* **WHAT THE TASK REQUIRES**:
Copy out each line containing "link" from the entries below.
*** Block opens ***
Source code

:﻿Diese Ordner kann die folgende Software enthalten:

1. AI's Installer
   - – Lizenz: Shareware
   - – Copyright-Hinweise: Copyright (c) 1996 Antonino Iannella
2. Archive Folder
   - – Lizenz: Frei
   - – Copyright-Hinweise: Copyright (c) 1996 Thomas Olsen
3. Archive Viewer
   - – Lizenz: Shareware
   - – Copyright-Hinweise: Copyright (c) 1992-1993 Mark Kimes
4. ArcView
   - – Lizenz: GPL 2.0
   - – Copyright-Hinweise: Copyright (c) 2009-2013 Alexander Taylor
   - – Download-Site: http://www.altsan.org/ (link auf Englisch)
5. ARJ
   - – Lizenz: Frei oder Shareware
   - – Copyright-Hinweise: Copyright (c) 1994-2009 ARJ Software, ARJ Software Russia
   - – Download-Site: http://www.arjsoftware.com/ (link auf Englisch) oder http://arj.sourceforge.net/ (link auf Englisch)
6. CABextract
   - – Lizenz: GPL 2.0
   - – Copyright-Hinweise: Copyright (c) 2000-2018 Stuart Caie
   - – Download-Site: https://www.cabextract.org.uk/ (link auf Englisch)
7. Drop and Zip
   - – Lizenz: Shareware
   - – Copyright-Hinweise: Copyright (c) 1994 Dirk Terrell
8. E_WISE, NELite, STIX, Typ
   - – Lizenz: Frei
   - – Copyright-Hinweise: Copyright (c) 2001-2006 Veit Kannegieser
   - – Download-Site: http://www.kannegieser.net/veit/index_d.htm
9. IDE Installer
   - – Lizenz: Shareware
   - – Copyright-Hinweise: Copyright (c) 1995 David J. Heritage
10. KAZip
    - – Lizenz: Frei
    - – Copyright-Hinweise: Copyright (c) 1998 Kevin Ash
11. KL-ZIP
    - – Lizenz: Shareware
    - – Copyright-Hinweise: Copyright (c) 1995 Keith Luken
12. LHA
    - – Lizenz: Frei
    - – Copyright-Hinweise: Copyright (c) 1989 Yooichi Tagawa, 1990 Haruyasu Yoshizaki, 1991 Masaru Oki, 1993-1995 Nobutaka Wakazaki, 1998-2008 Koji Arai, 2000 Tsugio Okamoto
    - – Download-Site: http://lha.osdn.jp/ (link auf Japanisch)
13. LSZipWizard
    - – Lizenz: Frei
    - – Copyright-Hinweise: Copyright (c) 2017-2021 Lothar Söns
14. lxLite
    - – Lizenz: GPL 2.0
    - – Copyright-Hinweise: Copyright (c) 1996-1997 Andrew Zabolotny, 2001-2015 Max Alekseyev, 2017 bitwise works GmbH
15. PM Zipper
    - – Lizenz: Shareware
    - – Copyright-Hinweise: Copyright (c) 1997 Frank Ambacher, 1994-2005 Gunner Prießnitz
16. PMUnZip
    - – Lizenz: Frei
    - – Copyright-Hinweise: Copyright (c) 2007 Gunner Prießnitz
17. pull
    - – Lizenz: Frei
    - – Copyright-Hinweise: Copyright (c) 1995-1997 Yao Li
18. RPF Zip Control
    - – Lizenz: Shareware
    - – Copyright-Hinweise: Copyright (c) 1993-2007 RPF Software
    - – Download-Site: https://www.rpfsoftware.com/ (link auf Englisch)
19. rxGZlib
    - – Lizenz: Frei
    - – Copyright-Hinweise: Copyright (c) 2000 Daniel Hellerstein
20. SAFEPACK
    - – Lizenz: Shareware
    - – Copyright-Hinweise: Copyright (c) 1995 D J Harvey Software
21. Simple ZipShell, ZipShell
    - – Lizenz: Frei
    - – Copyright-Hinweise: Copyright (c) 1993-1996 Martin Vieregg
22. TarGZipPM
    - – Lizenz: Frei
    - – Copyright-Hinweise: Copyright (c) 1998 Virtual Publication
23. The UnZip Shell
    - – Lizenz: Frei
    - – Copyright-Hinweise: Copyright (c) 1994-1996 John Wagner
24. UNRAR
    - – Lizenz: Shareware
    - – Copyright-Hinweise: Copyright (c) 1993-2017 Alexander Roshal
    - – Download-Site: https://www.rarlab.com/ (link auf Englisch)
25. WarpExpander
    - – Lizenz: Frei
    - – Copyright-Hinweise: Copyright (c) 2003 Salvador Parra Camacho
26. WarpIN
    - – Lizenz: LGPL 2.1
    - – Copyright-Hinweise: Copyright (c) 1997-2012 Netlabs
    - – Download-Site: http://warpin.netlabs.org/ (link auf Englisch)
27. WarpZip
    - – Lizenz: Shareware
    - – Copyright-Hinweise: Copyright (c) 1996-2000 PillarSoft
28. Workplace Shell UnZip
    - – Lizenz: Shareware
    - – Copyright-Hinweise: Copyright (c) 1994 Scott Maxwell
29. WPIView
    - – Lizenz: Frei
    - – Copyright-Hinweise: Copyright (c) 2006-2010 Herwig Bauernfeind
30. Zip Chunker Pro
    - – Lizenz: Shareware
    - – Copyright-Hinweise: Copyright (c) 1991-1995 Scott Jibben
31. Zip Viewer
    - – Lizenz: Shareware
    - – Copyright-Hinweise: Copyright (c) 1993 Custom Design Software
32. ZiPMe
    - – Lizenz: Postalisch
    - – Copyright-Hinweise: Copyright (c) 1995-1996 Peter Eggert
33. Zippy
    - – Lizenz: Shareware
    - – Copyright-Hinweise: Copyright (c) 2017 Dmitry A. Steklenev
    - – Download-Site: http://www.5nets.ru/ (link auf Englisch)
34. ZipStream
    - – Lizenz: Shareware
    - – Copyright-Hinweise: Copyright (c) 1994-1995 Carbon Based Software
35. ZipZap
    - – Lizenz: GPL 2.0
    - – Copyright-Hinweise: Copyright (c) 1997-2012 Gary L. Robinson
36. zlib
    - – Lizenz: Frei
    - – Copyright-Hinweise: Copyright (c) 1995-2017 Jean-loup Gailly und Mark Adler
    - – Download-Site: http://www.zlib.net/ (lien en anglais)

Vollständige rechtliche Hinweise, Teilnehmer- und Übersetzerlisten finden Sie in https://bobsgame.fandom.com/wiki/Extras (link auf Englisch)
*** Block closes ***
* **TASK RESPONSE**:
   - – Download-Site: http://www.altsan.org/ (link auf Englisch)
   - – Download-Site: http://www.arjsoftware.com/ (link auf Englisch) oder http://arj.sourceforge.net/ (link auf Englisch)
   - – Download-Site: https://www.cabextract.org.uk/ (link auf Englisch)
    - – Download-Site: http://lha.osdn.jp/ (link auf Japanisch)
    - – Download-Site: https://www.rpfsoftware.com/ (link auf Englisch)
    - – Download-Site: https://www.rarlab.com/ (link auf Englisch)
    - – Download-Site: http://warpin.netlabs.org/ (link auf Englisch)
    - – Download-Site: http://www.5nets.ru/ (link auf Englisch)
Vollständige rechtliche Hinweise, Teilnehmer- und Übersetzerlisten finden Sie in https://bobsgame.fandom.com/wiki/Extras (link auf Englisch)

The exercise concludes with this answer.